如果 你的实现 在超大数值下仍然跟官方误差 <1e-4，说明你做了 数值稳定技巧（常用的是 log-sum-exp 技巧或直接使用 PyTorch 自带的稳定路径），而不是直接写  
−log(exp(x[y]) / Σexp(x)) 这种会爆 inf 的朴素公式。

In [5]:

inputs = torch.tensor(
    [
        [
            [0.1088, 0.1060, 0.6683, 0.5131, 0.0645],
            [0.4538, 0.6852, 0.2520, 0.3792, 0.2675],
            [0.4578, 0.3357, 0.6384, 0.0481, 0.5612],
            [0.9639, 0.8864, 0.1585, 0.3038, 0.0350],
        ],
        [
            [0.3356, 0.9013, 0.7052, 0.8294, 0.8334],
            [0.6333, 0.4434, 0.1428, 0.5739, 0.3810],
            [0.9476, 0.5917, 0.7037, 0.2987, 0.6208],
            [0.8541, 0.1803, 0.2054, 0.4775, 0.8199],
        ],
    ]
)
targets = torch.tensor([[1, 0, 2, 2], [4, 1, 4, 0]])
expected = F.cross_entropy(inputs.view(-1, inputs.size(-1)), targets.view(-1))
numpy.testing.assert_allclose(
    run_cross_entropy(inputs.view(-1, inputs.size(-1)), targets.view(-1)).detach().numpy(),
    expected.detach().numpy(),
    atol=1e-4,
)
# Test that cross-entropy handles numerical overflow issues
large_inputs = 1000.0 * inputs
large_expected_cross_entropy = F.cross_entropy(large_inputs.view(-1, large_inputs.size(-1)), targets.view(-1))
numpy.testing.assert_allclose(
    run_cross_entropy(large_inputs.view(-1, large_inputs.size(-1)), targets.view(-1)).detach().numpy(),
    large_expected_cross_entropy.detach().numpy(),
    atol=1e-4,
)

In [7]:
# 梯度裁剪实现
def run_gradient_clipping(parameters: Iterable[torch.nn.Parameter], max_l2_norm: float) -> None:
    """Given a set of parameters, clip their combined gradients to have l2 norm at most max_l2_norm.

    Args:
        parameters (Iterable[torch.nn.Parameter]): collection of trainable parameters.
        max_l2_norm (float): a positive value containing the maximum l2-norm.

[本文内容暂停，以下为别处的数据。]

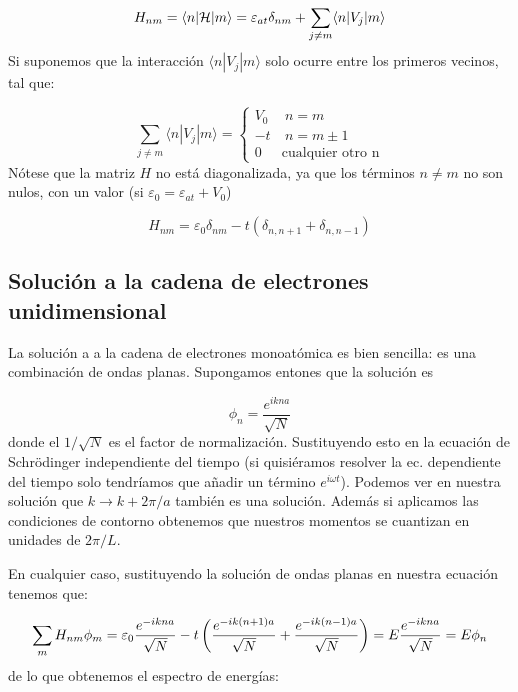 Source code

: \begin{equation}
	H_{nm} = \langle n | \mathcal{H} | m \rangle = \varepsilon_{at} \delta_{nm}+\sum_{j\neq m} \langle n |V_j |m\rangle
\end{equation}
Si suponemos que la interacción $\langle n | V_j | m \rangle$ solo ocurre entre los primeros vecinos, tal que:

\begin{equation}
	\sum_{j\neq m} \langle n |V_j |m\rangle = \left\lbrace \begin{array}{lc}
		V_0 & \ n=m \\
		-t & \ n=m\pm 1 \\
		 0 & \text{cualquier otro n}
	\end{array} \right.
\end{equation}
Nótese que la matriz $H$ no está diagonalizada, ya que los términos $n\neq m$ no son nulos, con un valor (si $\varepsilon_0 = \varepsilon_{at}+V_0$)

\begin{equation}
	H_{nm} = \varepsilon_0 \delta_{nm} - t(\delta_{n,n+1}+\delta_{n,n-1})
\end{equation}

\subsection{Solución a la cadena de electrones unidimensional}

La solución a a la cadena de electrones monoatómica es bien sencilla: es una combinación de ondas planas. Supongamos entones que la solución es

\begin{equation}
	\phi_n = \frac{e^{ikna}}{\sqrt{N}}
\end{equation}
donde el $1/\sqrt{N}$ es el factor de normalización. Sustituyendo esto en la ecuación de Schrödinger independiente del tiempo (si quisiéramos resolver la ec. dependiente del tiempo solo tendríamos que añadir un término $e^{i\omega t}$). Podemos ver en nuestra solución que $k\rightarrow k + 2 \pi /a$ también es una solución. Además si aplicamos las condiciones de contorno obtenemos que nuestros momentos se cuantizan en unidades de $2\pi /L$. 

En cualquier caso, sustituyendo la solución de ondas planas en nuestra ecuación tenemos que:

\begin{equation}
	\sum_m H_{nm} \phi_m = \varepsilon_0 \frac{e^{-ikna}}{\sqrt{N}} - t \left( \frac{e^{-ik(n+1)a}}{\sqrt{N}}+\frac{e^{-ik(n-1)a}}{\sqrt{N}} \right) = E \frac{e^{-ikna}}{\sqrt{N}} = E\phi_n
\end{equation}
de lo que obtenemos el espectro de energías:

    The gradients of the parameters (parameter.grad) should be modified in-place.
    """
    parameters = [p for p in parameters if p.grad is not None]
    
    if len(parameters) == 0:
        return
    
    # 计算所有梯度的L2范数
    total_norm = 0.0
    for p in parameters:
        param_norm = p.grad.data.norm(2)
        total_norm += param_norm.item() ** 2
    total_norm = total_norm ** 0.5
    
    # 计算裁剪系数
    clip_coef = max_l2_norm / (total_norm + 1e-6)
    
    # 如果总范数超过最大值，则裁剪梯度
    if clip_coef < 1.0:
        for p in parameters:
            p.grad.data.mul_(clip_coef)


把「你的梯度裁剪实现」和 PyTorch 官方 torch.nn.utils.clip_grad_norm_ 放在完全相同的梯度场上，逐元素比较结果，误差在 1e-6 以内即视为通过。

1. 准备相同“梯度场”  
用同一组随机张量做两份 独立拷贝（t1 vs t1_c）。   
都把最后一个参数设为 requires_grad=False（模拟冻结），保证二者 可训练参数集合完全一致。  
各自前向：把全部参数展平后求和 → 反向得到 原始梯度。  
此时两份梯度在数值上 逐比特相同。   
2. 分别做裁剪  
t1 用 官方 clip_grad_norm_(t1, max_norm)  
t1_c 用 你的 run_gradient_clipping(t1_c, max_norm)  
3. 结果比对  
把两份梯度取出来（冻结的跳过），逐元素 assert_allclose，atol=1e-6。  
只要你的 total_norm 计算、裁剪系数、in-place 乘法与官方完全一致，就能通过。  

In [21]:
def test_gradient_clipping():
    tensors = [torch.randn((5, 5)) for _ in range(6)]
    max_norm = 1e-2

    t1 = tuple(torch.nn.Parameter(torch.clone(t)) for t in tensors)
    # Test freezing one parameter.
    t1[-1].requires_grad_(False)

    loss = torch.cat(t1).sum()
    loss.backward()
    clip_grad_norm_(t1, max_norm)
    t1_grads = [torch.clone(t.grad) for t in t1 if t.grad is not None]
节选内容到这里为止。